I understand and agree with you on something’s. But you got a kid that never was cause for concern. Then he’s looking up ammo , drawing pictures. He’s taken out of glass , parents are called and a meeting takes place. If I was a counselor or parent of one of the students I would want to know if EC and his parents were asked in the meeting if there were guns at home . To me a crystal ball is not needed it’s common sense .
100% on board with this comment. When the Columbine shooting happened, it totally changed how police respond to this type of call. Before the Colorado shooting, responding officers would set up a secure perimeter around the crime scene before even thinking about moving on the suspect. “Nowadays, what we do is go to the sound of the guns,” Gagliano said. “You get one, two, three, four people together. We’re trained. We use particular formations.
What are counselors trained to do? Surely that has changed over the years with school shootings, especially evaluating kids at high school level. When they found an alarming note he had drawn, scrawled with images of a gun, a person who had been shot, a laughing emoji and the words “Blood everywhere” and “The thoughts won’t stop. Help me.” School officials told the parents during the in-person meeting that they were required to seek counseling for their son. If there was that concern on behalf of the school...
that the parents were required to seek help, it should have been immediately. IMO NOTE: this wasn't a suggestion it was a requirement. They knew something wasn't right.
So if a person was bleeding from an accident, would they say, You are required to to take them to the hospital, later ??

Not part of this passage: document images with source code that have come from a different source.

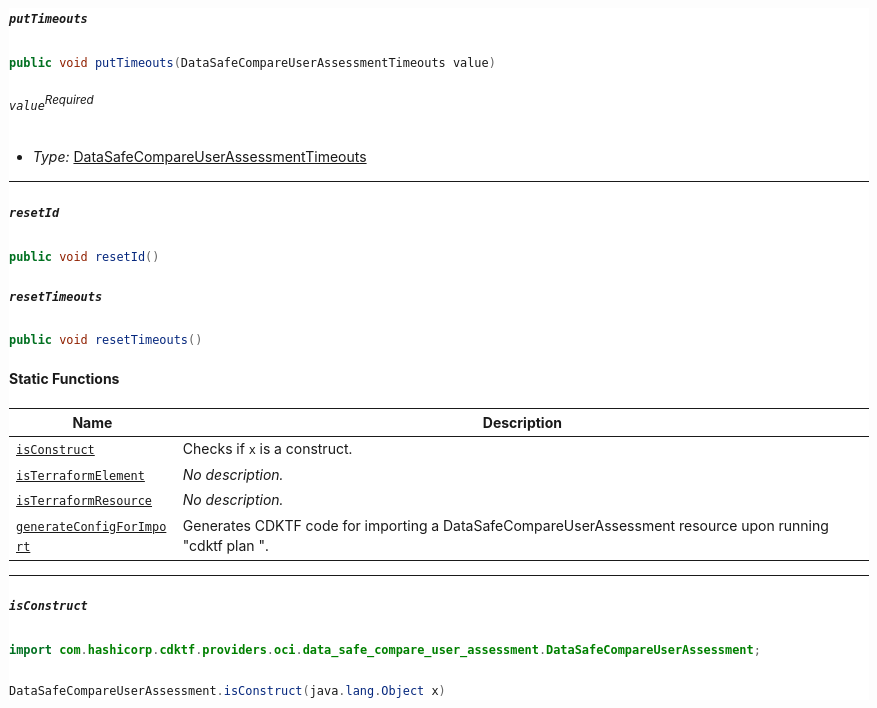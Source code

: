 ##### `putTimeouts` <a name="putTimeouts" id="rhizo-co-terraform-provider-oci.dataSafeCompareUserAssessment.DataSafeCompareUserAssessment.putTimeouts"></a>

```java
public void putTimeouts(DataSafeCompareUserAssessmentTimeouts value)
```

###### `value`<sup>Required</sup> <a name="value" id="rhizo-co-terraform-provider-oci.dataSafeCompareUserAssessment.DataSafeCompareUserAssessment.putTimeouts.parameter.value"></a>

- *Type:* <a href="#rhizo-co-terraform-provider-oci.dataSafeCompareUserAssessment.DataSafeCompareUserAssessmentTimeouts">DataSafeCompareUserAssessmentTimeouts</a>

---

##### `resetId` <a name="resetId" id="rhizo-co-terraform-provider-oci.dataSafeCompareUserAssessment.DataSafeCompareUserAssessment.resetId"></a>

```java
public void resetId()
```

##### `resetTimeouts` <a name="resetTimeouts" id="rhizo-co-terraform-provider-oci.dataSafeCompareUserAssessment.DataSafeCompareUserAssessment.resetTimeouts"></a>

```java
public void resetTimeouts()
```

#### Static Functions <a name="Static Functions" id="Static Functions"></a>

| **Name** | **Description** |
| --- | --- |
| <code><a href="#rhizo-co-terraform-provider-oci.dataSafeCompareUserAssessment.DataSafeCompareUserAssessment.isConstruct">isConstruct</a></code> | Checks if `x` is a construct. |
| <code><a href="#rhizo-co-terraform-provider-oci.dataSafeCompareUserAssessment.DataSafeCompareUserAssessment.isTerraformElement">isTerraformElement</a></code> | *No description.* |
| <code><a href="#rhizo-co-terraform-provider-oci.dataSafeCompareUserAssessment.DataSafeCompareUserAssessment.isTerraformResource">isTerraformResource</a></code> | *No description.* |
| <code><a href="#rhizo-co-terraform-provider-oci.dataSafeCompareUserAssessment.DataSafeCompareUserAssessment.generateConfigForImport">generateConfigForImport</a></code> | Generates CDKTF code for importing a DataSafeCompareUserAssessment resource upon running "cdktf plan <stack-name>". |

---

##### `isConstruct` <a name="isConstruct" id="rhizo-co-terraform-provider-oci.dataSafeCompareUserAssessment.DataSafeCompareUserAssessment.isConstruct"></a>

```java
import com.hashicorp.cdktf.providers.oci.data_safe_compare_user_assessment.DataSafeCompareUserAssessment;

DataSafeCompareUserAssessment.isConstruct(java.lang.Object x)
```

Did they take it that lightly (?) and him at his word, it was for a video game he's creating ? That is just an acceptable answer? I don't think it takes a crystal ball either. If I had to guess, I'd say the administrators/counselors hands are tied. Betting its a liability issue. He has to make threat or something before they can act. We have a good Samaritan law, maybe we need a common sense law, that people in the positions of make a judgment call would be protected.
Caitlin Miller, 5, was suspended from kindergarten for playing with this stick. "Hoke County Schools will not tolerate assaults, threats or In
another story from 2013, a five-year-old girl was suspended from a Pennsylvania school for pretending to shoot another student with a bubble gun.